WHAT IS EXPECTED:
Beneath this task is a listing. State how many of its lines include the string "where", giving nothing but the number.

[RECORD EXTRACTS Boundary: Start]

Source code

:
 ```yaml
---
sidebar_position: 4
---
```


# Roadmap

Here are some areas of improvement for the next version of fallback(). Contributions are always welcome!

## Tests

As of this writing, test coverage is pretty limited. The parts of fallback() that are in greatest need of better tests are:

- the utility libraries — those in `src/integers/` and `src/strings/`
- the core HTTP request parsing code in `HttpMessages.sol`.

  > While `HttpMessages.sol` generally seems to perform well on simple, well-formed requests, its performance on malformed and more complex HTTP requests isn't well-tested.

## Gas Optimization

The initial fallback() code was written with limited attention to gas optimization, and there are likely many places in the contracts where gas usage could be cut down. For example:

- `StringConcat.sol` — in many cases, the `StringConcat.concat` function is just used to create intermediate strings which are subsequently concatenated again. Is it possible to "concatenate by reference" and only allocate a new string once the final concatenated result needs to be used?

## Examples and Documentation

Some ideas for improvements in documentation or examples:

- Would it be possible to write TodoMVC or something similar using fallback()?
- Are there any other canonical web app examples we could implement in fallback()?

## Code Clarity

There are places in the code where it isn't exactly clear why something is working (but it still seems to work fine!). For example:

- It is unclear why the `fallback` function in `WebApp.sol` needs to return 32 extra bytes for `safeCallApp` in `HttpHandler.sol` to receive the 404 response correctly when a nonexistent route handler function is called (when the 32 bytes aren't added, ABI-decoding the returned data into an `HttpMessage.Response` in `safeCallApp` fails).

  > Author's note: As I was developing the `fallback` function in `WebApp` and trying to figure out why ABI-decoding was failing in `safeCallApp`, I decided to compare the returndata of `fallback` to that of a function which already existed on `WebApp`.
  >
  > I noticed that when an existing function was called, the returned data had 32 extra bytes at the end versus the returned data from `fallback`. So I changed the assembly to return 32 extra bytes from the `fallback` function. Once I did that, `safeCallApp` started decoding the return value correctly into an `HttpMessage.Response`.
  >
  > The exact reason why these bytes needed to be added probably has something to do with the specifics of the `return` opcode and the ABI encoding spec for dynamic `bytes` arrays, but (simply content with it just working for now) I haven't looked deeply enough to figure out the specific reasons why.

[RECORD EXTRACTS Boundary: End]

SOLUTION TO THIS EXERCISE:
2